Esta é a principal inspiração na mudança do pensamento do presidente quanto às alianças políticas. O caminho das pedras é a conquista do Centrão, grupo de partidos que fazem as votações do Legislativo penderem para o norte ou para o sul, sem explicações.
Cerca de 70 votos, se tanto, é a avaliação da atual bancada de Bolsonaro na Câmara, como demonstrou recente votação do interesse dos Estados e municípios. A oposição formal ou eventual, contando com os partidos que há décadas dominam de fato o jogo no Parlamento, somados a alguns da esquerda, poderá chegar a pouco mais de 100. Ficariam os demais, em torno de 200 das duas Casas, sob a liderança do Centrão. Que não é um só, são muitos.
Dividem-se os parlamentares centristas em muitas alas. O forte eixo Nordeste é liderado por Ciro Nogueira (PI), Arthur Lira (AL) e Aguinaldo Ribeiro (PB), e a sigla dominante é o PP. Embora o alagoano Lira seja atualmente o mais citado por estar em campanha para a sucessão de Rodrigo Maia, é Ciro Nogueira quem organiza o movimento e orienta o carnaval.

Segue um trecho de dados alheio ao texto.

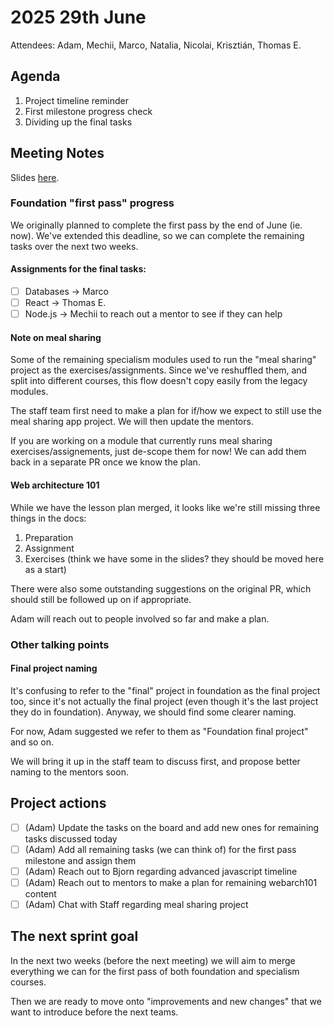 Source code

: # 2025 29th June

Attendees: Adam, Mechii, Marco, Natalia, Nicolai, Krisztián, Thomas E.

## Agenda

1. Project timeline reminder
2. First milestone progress check
3. Dividing up the final tasks

## Meeting Notes

Slides [here](https://docs.google.com/presentation/d/1iwgzUofy1fRGtnJUHWApGRY70xh7jl_ignUjrAwWb9E/edit?slide=id.p#slide=id.p).

### Foundation "first pass" progress

We originally planned to complete the first pass by the end of June (ie. now). We've extended this deadline, so we can complete the remaining tasks over the next two weeks.

#### Assignments for the final tasks:
- [ ] Databases -> Marco
- [ ] React -> Thomas E.
- [ ] Node.js -> Mechii to reach out a mentor to see if they can help

#### Note on meal sharing
Some of the remaining specialism modules used to run the "meal sharing" project as the exercises/assignments. Since we've reshuffled them, and split into different courses, this flow doesn't copy easily from the legacy modules.

The staff team first need to make a plan for if/how we expect to still use the meal sharing app project. We will then update the mentors.

If you are working on a module that currently runs meal sharing exercises/assignements, just de-scope them for now! We can add them back in a separate PR once we know the plan.

#### Web architecture 101
While we have the lesson plan merged, it looks like we're still missing three things in the docs:
1. Preparation
2. Assignment
3. Exercises (think we have some in the slides? they should be moved here as a start)

There were also some outstanding suggestions on the original PR, which should still be followed up on if appropriate.

Adam will reach out to people involved so far and make a plan.

### Other talking points
#### Final project naming
It's confusing to refer to the "final" project in foundation as the final project too, since it's not actually the final project (even though it's the last project they do in foundation). Anyway, we should find some clearer naming.

For now, Adam suggested we refer to them as "Foundation final project" and so on. 

We will bring it up in the staff team to discuss first, and propose better naming to the mentors soon.

## Project actions

- [ ] (Adam) Update the tasks on the board and add new ones for remaining tasks discussed today
- [ ] (Adam) Add all remaining tasks (we can think of) for the first pass milestone and assign them
- [ ] (Adam) Reach out to Bjorn regarding advanced javascript timeline
- [ ] (Adam) Reach out to mentors to make a plan for remaining webarch101 content
- [ ] (Adam) Chat with Staff regarding meal sharing project

## The next sprint goal
In the next two weeks (before the next meeting) we will aim to merge everything we can for the first pass of both foundation and specialism courses.

Then we are ready to move onto "improvements and new changes" that we want to introduce before the next teams.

Há o “Centrão Chic”, do paulista Gilberto Kassab (PSD), que fala pouco e opera muito. Tanto que, embora formalmente aliado do governador João Doria, negocia com o presidente Jair Bolsonaro. Está caracterizado até mesmo um “Centrão Glacê”, ala que contribui com nuances da esquerda, na qual se situa, por exemplo, o deputado Orlando Silva (PCdoB). Sem aceitar cargos no governo, os parlamentares deste grupo evitam o isolamento, articulando-se com os mais numerosos para fazer política no Congresso.
O ex-deputado Valdemar Costa Neto (PR-SP) foi, durante muito tempo, uma espécie de logotipo do Centrão. Ainda controla seu partido com firmeza e tem fama de cumpridor de acordos. O PRB, “Centrão dos Bispos”, saiu um pouco da cena depois do revés do grupo na CPI dos Sanguessugas, mas se recuperou com Bolsonaro.
Já o DEM, agora um caso à parte, é o “Centrão Sofisticado”. Criou uma boa imagem e persegue a posição que já teve um dia, de legenda com um projeto político próprio.
Os motivos do governo para obter o apoio do Centrão, todos sabem: criar um lastro de apoio no Congresso para, em alguns momentos, aprovar projetos do seu interesse. Em outros, como agora, evitar a queda.
E o Centrão? Oferecer aos seus membros meios de sobrevivência. Um lema-síntese, colecionado por político criativo para fugir ao clichê, revive um refrão do cancioneiro do cangaço: “o Centrão é ‘tu me ensina a fazer renda que te ensino a namorar’”.
O governo se obriga a entregar a mercadoria negociada. Por exemplo, o Centrão sempre está de olho em duas casas bancárias da Esplanada dos Ministérios, a Funasa, na Saúde, e o FNDE, na Educação.
Não existe a hipótese de enganar o Centrão. Diante dos dribles, seus elementos de significativa base parlamentar podem bandear-se para o inimigo antes que o galo cante três vezes.